[PROVIDED DATA — start]

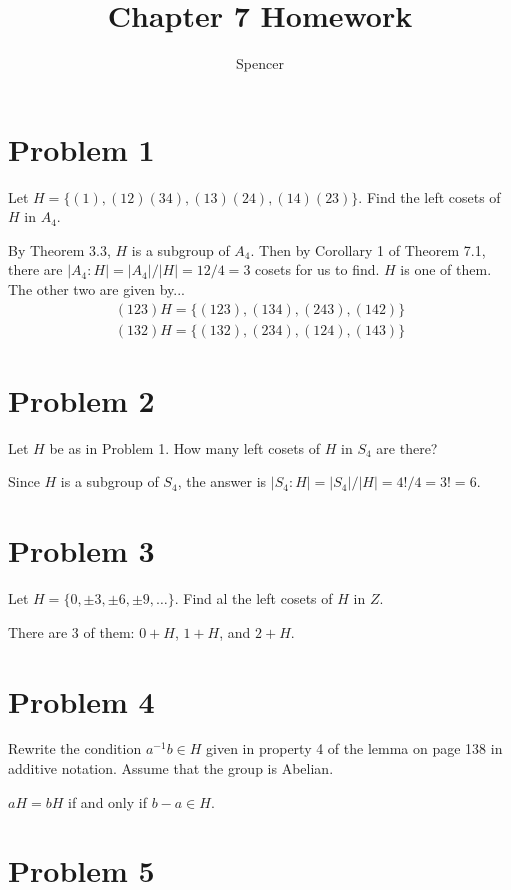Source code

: \documentclass{article}
\title{Chapter 7 Homework}
\author{Spencer}
\begin{document}
\maketitle

\newcommand{\stab}{\mbox{stab}}
\newcommand{\orb}{\mbox{orb}}

\section*{Problem 1}

Let $H=\{(1),(12)(34),(13)(24),(14)(23)\}$.  Find the left cosets of $H$
in $A_4$.

By Theorem 3.3, $H$ is a subgroup of $A_4$.  Then by Corollary 1 of Theorem 7.1,
there are $|A_4:H|=|A_4|/|H|=12/4=3$ cosets for us to find.  $H$ is one of them.
The other two are given by...
\begin{align*}
(123)H=\{(123),(134),(243),(142)\} \\
(132)H=\{(132),(234),(124),(143)\}
\end{align*}

\section*{Problem 2}

Let $H$ be as in Problem 1.  How many left cosets of $H$ in $S_4$ are there?

Since $H$ is a subgroup of $S_4$, the answer is $|S_4:H|=|S_4|/|H|=4!/4=3!=6$.

\section*{Problem 3}

Let $H=\{0,\pm 3, \pm 6, \pm 9, \dots\}$.  Find al the left cosets of $H$ in $Z$.

There are 3 of them: $0+H$, $1+H$, and $2+H$.

\section*{Problem 4}

Rewrite the condition $a^{-1}b\in H$ given in property 4 of the lemma on
page 138 in additive notation.  Assume that the group is Abelian.

$aH=bH$ if and only if $b-a\in H$.

\section*{Problem 5}
\end{document}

[PROVIDED DATA — finish]

_YOUR TASK:_ The expected output is every entry above, character for character, with no pictures.

_RESPONSE AREA:_
Source code

: \documentclass{article}
\title{Chapter 7 Homework}
\author{Spencer}
\begin{document}
\maketitle

\newcommand{\stab}{\mbox{stab}}
\newcommand{\orb}{\mbox{orb}}

\section*{Problem 1}

Let $H=\{(1),(12)(34),(13)(24),(14)(23)\}$.  Find the left cosets of $H$
in $A_4$.

By Theorem 3.3, $H$ is a subgroup of $A_4$.  Then by Corollary 1 of Theorem 7.1,
there are $|A_4:H|=|A_4|/|H|=12/4=3$ cosets for us to find.  $H$ is one of them.
The other two are given by...
\begin{align*}
(123)H=\{(123),(134),(243),(142)\} \\
(132)H=\{(132),(234),(124),(143)\}
\end{align*}

\section*{Problem 2}

Let $H$ be as in Problem 1.  How many left cosets of $H$ in $S_4$ are there?

Since $H$ is a subgroup of $S_4$, the answer is $|S_4:H|=|S_4|/|H|=4!/4=3!=6$.

\section*{Problem 3}

Let $H=\{0,\pm 3, \pm 6, \pm 9, \dots\}$.  Find al the left cosets of $H$ in $Z$.

There are 3 of them: $0+H$, $1+H$, and $2+H$.

\section*{Problem 4}

Rewrite the condition $a^{-1}b\in H$ given in property 4 of the lemma on
page 138 in additive notation.  Assume that the group is Abelian.

$aH=bH$ if and only if $b-a\in H$.

\section*{Problem 5}
\end{document}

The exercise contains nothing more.